Despite clear progress in visual fidelity, resolution, and prompt adherence, the authors observe a monotonic decline in real‑world classification accuracy as the T2I models become newer. The baseline real‑data model achieves 73 % top‑1 accuracy, while the most recent models drop to around 42 % under the same training regime. This paradox motivates a detailed analysis of three hypothesized failure modes: (i) texture and structure distortion, (ii) high‑frequency spectral mismatch, and (iii) distributional drift coupled with diversity collapse.
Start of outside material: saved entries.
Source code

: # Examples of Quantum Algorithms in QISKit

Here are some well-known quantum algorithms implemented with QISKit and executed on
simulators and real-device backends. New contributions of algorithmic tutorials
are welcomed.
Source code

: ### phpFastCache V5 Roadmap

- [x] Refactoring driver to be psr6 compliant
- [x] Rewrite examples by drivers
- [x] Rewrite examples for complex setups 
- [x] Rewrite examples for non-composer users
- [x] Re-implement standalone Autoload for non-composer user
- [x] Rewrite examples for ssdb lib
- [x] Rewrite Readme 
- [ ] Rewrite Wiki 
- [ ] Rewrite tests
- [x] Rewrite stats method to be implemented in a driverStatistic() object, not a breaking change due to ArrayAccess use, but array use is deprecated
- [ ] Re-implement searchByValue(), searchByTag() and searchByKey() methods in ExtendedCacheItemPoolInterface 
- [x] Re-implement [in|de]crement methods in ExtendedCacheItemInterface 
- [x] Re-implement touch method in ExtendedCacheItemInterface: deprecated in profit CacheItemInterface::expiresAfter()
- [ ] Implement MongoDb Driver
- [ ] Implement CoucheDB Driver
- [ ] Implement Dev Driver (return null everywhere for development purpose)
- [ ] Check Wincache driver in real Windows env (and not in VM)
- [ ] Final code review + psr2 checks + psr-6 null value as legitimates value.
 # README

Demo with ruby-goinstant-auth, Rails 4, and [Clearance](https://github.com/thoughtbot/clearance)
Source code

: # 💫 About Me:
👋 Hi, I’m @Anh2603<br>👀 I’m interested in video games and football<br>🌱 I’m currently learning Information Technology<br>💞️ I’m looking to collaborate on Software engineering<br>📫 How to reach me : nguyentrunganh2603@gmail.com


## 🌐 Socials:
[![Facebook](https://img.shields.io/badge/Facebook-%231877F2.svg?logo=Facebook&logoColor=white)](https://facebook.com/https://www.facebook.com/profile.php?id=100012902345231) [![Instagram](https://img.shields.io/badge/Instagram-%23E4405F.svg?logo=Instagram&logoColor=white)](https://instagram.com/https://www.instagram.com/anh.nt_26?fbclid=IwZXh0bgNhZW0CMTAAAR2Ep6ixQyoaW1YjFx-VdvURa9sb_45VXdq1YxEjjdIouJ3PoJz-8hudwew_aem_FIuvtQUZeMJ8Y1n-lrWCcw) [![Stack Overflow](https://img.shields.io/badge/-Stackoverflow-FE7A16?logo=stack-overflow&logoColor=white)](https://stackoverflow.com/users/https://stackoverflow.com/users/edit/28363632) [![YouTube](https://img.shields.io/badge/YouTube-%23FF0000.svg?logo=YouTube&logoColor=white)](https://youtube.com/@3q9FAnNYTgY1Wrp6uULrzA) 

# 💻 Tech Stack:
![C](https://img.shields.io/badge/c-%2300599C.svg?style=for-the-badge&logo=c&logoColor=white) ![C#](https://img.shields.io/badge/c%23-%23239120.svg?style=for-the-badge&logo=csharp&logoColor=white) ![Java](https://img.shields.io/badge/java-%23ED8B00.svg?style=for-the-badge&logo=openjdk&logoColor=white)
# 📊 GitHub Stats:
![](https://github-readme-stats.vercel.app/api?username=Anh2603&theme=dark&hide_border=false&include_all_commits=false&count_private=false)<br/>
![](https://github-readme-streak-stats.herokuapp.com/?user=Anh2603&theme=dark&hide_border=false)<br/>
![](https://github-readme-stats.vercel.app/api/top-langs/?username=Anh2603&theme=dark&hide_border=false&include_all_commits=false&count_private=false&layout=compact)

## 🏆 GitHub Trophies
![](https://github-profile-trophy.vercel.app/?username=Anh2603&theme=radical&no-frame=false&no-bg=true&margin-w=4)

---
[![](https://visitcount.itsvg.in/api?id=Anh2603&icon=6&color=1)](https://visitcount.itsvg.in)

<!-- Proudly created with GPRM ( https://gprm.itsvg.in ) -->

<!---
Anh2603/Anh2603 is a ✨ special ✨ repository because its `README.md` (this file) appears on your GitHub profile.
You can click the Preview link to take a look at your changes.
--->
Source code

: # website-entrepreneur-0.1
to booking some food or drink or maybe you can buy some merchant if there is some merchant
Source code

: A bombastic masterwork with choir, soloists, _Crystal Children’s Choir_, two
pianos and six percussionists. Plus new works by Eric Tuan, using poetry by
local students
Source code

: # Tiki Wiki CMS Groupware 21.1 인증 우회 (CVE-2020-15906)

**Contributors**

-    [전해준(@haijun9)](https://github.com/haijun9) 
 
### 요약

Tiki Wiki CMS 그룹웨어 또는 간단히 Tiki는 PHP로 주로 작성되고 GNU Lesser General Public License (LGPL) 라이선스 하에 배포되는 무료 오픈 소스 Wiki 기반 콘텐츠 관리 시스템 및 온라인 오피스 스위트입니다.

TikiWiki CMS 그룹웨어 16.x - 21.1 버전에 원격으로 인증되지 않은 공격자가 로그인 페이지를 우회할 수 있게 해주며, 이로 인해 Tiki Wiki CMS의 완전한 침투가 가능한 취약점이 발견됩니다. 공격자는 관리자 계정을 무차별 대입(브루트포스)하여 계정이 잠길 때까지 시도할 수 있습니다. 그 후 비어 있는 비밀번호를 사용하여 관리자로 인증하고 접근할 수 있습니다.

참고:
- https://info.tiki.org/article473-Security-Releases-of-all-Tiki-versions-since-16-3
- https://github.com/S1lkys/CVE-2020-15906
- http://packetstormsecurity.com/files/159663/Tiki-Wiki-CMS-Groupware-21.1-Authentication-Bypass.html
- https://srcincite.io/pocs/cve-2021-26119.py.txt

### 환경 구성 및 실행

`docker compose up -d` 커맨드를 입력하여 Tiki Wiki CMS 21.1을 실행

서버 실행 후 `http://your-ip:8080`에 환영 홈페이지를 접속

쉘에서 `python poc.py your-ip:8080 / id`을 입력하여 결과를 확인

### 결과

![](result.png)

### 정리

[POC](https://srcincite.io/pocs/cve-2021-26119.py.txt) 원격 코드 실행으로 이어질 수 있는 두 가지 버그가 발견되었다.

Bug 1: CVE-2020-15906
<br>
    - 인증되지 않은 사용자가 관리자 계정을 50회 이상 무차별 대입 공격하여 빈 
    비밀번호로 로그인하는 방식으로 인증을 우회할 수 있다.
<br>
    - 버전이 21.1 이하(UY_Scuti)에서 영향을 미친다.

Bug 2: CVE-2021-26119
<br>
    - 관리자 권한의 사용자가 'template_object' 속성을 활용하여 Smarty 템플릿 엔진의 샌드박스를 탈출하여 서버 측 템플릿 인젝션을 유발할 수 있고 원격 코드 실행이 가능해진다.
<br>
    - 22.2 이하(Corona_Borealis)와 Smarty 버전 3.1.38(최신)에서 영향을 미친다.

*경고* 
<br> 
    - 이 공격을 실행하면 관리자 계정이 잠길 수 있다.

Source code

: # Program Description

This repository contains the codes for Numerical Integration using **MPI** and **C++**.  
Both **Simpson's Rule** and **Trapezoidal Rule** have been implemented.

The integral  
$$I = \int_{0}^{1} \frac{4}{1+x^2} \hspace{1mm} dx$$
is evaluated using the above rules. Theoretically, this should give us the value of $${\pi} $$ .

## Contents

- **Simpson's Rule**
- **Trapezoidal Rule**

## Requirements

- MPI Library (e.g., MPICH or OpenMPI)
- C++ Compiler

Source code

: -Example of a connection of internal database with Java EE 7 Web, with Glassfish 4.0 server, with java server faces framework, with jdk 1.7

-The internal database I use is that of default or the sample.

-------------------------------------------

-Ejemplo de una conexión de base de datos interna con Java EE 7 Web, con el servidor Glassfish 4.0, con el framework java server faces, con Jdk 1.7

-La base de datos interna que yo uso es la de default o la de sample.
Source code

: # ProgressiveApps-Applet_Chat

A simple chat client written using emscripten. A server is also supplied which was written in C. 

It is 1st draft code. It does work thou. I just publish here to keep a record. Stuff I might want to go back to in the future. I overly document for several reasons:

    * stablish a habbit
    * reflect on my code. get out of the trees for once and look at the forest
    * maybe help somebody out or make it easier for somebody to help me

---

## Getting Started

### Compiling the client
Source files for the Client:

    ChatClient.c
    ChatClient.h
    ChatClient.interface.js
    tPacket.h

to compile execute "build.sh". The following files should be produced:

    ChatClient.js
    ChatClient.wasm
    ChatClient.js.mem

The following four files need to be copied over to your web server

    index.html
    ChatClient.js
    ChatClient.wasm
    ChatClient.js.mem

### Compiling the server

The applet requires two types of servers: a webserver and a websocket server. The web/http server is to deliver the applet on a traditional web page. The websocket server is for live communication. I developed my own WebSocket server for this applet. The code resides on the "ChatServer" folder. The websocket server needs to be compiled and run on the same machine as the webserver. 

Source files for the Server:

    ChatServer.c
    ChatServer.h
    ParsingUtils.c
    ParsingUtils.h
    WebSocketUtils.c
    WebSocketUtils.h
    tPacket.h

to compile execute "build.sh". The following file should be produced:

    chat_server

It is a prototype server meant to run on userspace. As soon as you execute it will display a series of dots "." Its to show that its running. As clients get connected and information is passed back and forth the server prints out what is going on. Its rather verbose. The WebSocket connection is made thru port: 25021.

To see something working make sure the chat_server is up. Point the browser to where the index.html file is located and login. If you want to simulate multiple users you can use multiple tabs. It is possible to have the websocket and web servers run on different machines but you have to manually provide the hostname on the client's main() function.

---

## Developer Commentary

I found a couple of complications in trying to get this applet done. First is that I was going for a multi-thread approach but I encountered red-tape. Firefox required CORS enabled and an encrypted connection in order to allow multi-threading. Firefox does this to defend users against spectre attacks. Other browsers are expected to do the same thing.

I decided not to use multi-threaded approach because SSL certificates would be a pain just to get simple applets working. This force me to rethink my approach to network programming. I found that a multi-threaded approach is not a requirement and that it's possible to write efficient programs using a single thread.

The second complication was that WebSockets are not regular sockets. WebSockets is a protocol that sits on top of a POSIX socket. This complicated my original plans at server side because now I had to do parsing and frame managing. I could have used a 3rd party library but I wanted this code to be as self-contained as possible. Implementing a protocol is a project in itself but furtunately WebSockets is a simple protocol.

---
To isolate texture vs. structure effects, the authors train two auxiliary classifiers. A depth‑based ResNet‑50 operates on monocular depth maps (produced by the Depth Anything V2 model) and therefore relies only on coarse shape information, while a BagNet‑9 classifier processes 9 × 9 pixel patches and is highly sensitive to texture. Results show that newer T2I models preserve global structure (depth‑based accuracy remains relatively stable) but suffer severe texture degradation (BagNet accuracy collapses sharply), indicating that fine‑grained visual details are not faithfully reproduced.
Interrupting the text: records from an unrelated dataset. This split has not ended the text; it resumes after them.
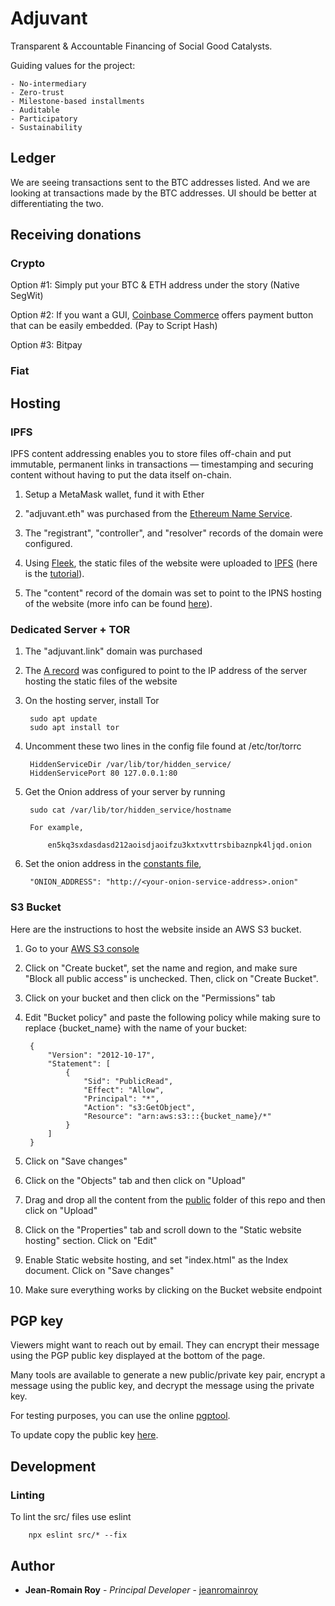 # Adjuvant

Transparent & Accountable Financing of Social Good Catalysts. 

Guiding values for the project: 

    - No-intermediary
    - Zero-trust
    - Milestone-based installments
    - Auditable
    - Participatory
    - Sustainability


## Ledger

We are seeing transactions sent to the BTC addresses listed. And we are looking at transactions made by the BTC addresses. UI should be better
at differentiating the two. 


## Receiving donations

### Crypto 

Option #1: Simply put your BTC & ETH address under the story (Native SegWit)

Option #2: If you want a GUI, [Coinbase Commerce](https://commerce.coinbase.com/) offers payment button that can be easily embedded. (Pay to Script Hash)

Option #3: Bitpay

### Fiat



## Hosting

### IPFS

IPFS content addressing enables you to store files off-chain and put immutable, permanent links in transactions — timestamping and securing content without having to put the data itself on-chain.

1. Setup a MetaMask wallet, fund it with Ether

2. "adjuvant.eth" was purchased from the [Ethereum Name Service](https://app.ens.domains/). 

3. The "registrant", "controller", and "resolver" records of the domain were configured. 

4. Using [Fleek](https://app.fleek.co/#/), the static files of the website were uploaded to [IPFS](https://ipfs.io/) (here is the [tutorial](https://medium.com/the-ethereum-name-service/cloudflare-and-fleek-make-ens-ipfs-site-deployment-as-easy-as-ever-262c990a7514)).

5. The "content" record of the domain was set to point to the IPNS hosting of the website (more info can be found [here](https://eth.link/)).


### Dedicated Server + TOR

1. The "adjuvant.link" domain was purchased

2. The [A record](https://support.dnsimple.com/articles/a-record/) was configured to point to the IP address of the server hosting the static files of the website

3. On the hosting server, install Tor

        sudo apt update
        sudo apt install tor

4. Uncomment these two lines in the config file found at /etc/tor/torrc

        HiddenServiceDir /var/lib/tor/hidden_service/
        HiddenServicePort 80 127.0.0.1:80

5. Get the Onion address of your server by running

        sudo cat /var/lib/tor/hidden_service/hostname

        For example, 

            en5kq3sxdasdasd212aoisdjaoifzu3kxtxvttrsbibaznpk4ljqd.onion

6. Set the onion address in the [constants file](./src/constants.json),

        "ONION_ADDRESS": "http://<your-onion-service-address>.onion"


### S3 Bucket

Here are the instructions to host the website inside an AWS S3 bucket.

1. Go to your [AWS S3 console](https://s3.console.aws.amazon.com/)

2. Click on "Create bucket", set the name and region, and make sure "Block all public access" is unchecked. Then, click on "Create Bucket".

3. Click on your bucket and then click on the "Permissions" tab

4. Edit "Bucket policy" and paste the following policy while making sure to replace {bucket_name} with the name of your bucket:

        {
            "Version": "2012-10-17",
            "Statement": [
                {
                    "Sid": "PublicRead",
                    "Effect": "Allow",
                    "Principal": "*",
                    "Action": "s3:GetObject",
                    "Resource": "arn:aws:s3:::{bucket_name}/*"
                }
            ]
        }

5. Click on "Save changes"

6. Click on the "Objects" tab and then click on "Upload"

7. Drag and drop all the content from the [public](./public/) folder of this repo and then click on "Upload"

8. Click on the "Properties" tab and scroll down to the "Static website hosting" section. Click on "Edit"

9. Enable Static website hosting, and set "index.html" as the Index document. Click on "Save changes"

10. Make sure everything works by clicking on the Bucket website endpoint



## PGP key

Viewers might want to reach out by email. They can encrypt their message using the PGP public key displayed at 
the bottom of the page. 

Many tools are available to generate a new public/private key pair, encrypt a message using the public key, and 
decrypt the message using the private key. 

For testing purposes, you can use the online [pgptool](https://pgptool.org/). 

To update copy the public key [here](./public/files/pgp.pub.txt).



## Development

### Linting

To lint the src/ files use eslint

        npx eslint src/* --fix



## Author

* **Jean-Romain Roy** - *Principal Developer* - [jeanromainroy](https://github.com/jeanromainroy)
For high‑frequency analysis, synthetic and real images are filtered with low‑pass and high‑pass kernels. Training on low‑pass filtered data reduces the Synth → Real gap, whereas high‑pass filtered training amplifies it. This demonstrates that the high‑frequency components of modern synthetic images deviate from the natural power‑law spectrum, and that CNNs, which are known to rely on high‑frequency cues, are penalized by this mismatch.
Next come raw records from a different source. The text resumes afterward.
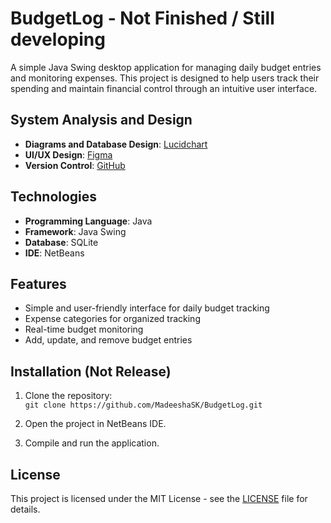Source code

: # BudgetLog - Not Finished / Still developing

A simple Java Swing desktop application for managing daily budget entries and monitoring expenses. This project is designed to help users track their spending and maintain financial control through an intuitive user interface.

## System Analysis and Design

- **Diagrams and Database Design**: [Lucidchart](https://lucid.app/lucidchart/cc458c54-7243-4c40-a7b0-c64b9a8110b0/edit?viewport_loc=-1564%2C-668%2C4013%2C1746%2C0_0&invitationId=inv_9594c965-68c2-40cc-85f0-60b22e9d59cc)
- **UI/UX Design**: [Figma](https://www.figma.com/design/0GxIHlAeJqPDUR4fGikoFF/BudgetLog?node-id=1-3&t=GPARyc6HZuRFr1il-1)
- **Version Control**: [GitHub](https://github.com/MadeeshaSK/BudgetLog.git)

## Technologies

- **Programming Language**: Java
- **Framework**: Java Swing
- **Database**: SQLite
- **IDE**: NetBeans

## Features

- Simple and user-friendly interface for daily budget tracking
- Expense categories for organized tracking
- Real-time budget monitoring
- Add, update, and remove budget entries

## Installation (Not Release)

1. Clone the repository:  
   `git clone https://github.com/MadeeshaSK/BudgetLog.git`

2. Open the project in NetBeans IDE.

3. Compile and run the application.

## License

This project is licensed under the MIT License - see the [LICENSE](LICENSE) file for details.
Distributional drift is quantified using density and coverage metrics introduced by Naeem et al. (2023). Feature embeddings are extracted with CLIP‑ViT‑L, and the authors compute how many generated samples fall within local neighborhoods of real images (density) and what fraction of real images have at least one generated neighbor (coverage). Newer models exhibit high density but low coverage, a classic sign of mode collapse: the synthetic manifold becomes overly concentrated, losing the breadth of the real data distribution. Complementary Real → Synth transfer experiments reveal a pronounced asymmetry: models trained on real data classify synthetic test images well, while models trained on synthetic data struggle on real test images, confirming that synthetic datasets form overly separable clusters that do not capture the complex decision boundaries of real data.
The authors also explore prompt engineering. Adding detailed captions (Caption‑in‑Prompt) improves Synth → Real performance modestly, but the benefit comes at the cost of an even tighter synthetic manifold, further reducing diversity. Thus, richer prompts cannot fully compensate for the fundamental distributional shortcomings of the generators.
In summary, the paper provides strong empirical evidence that advances in perceptual realism of T2I models do not translate into better utility as training data generators. The key limiting factors are loss of texture and high‑frequency detail, and a systematic drift toward an aesthetic‑centric, low‑diversity distribution. The work calls for a shift in evaluation criteria for generative models: beyond sample realism, future research must explicitly measure and optimize distributional realism and diversity if synthetic data are to replace real datasets in large‑scale vision training.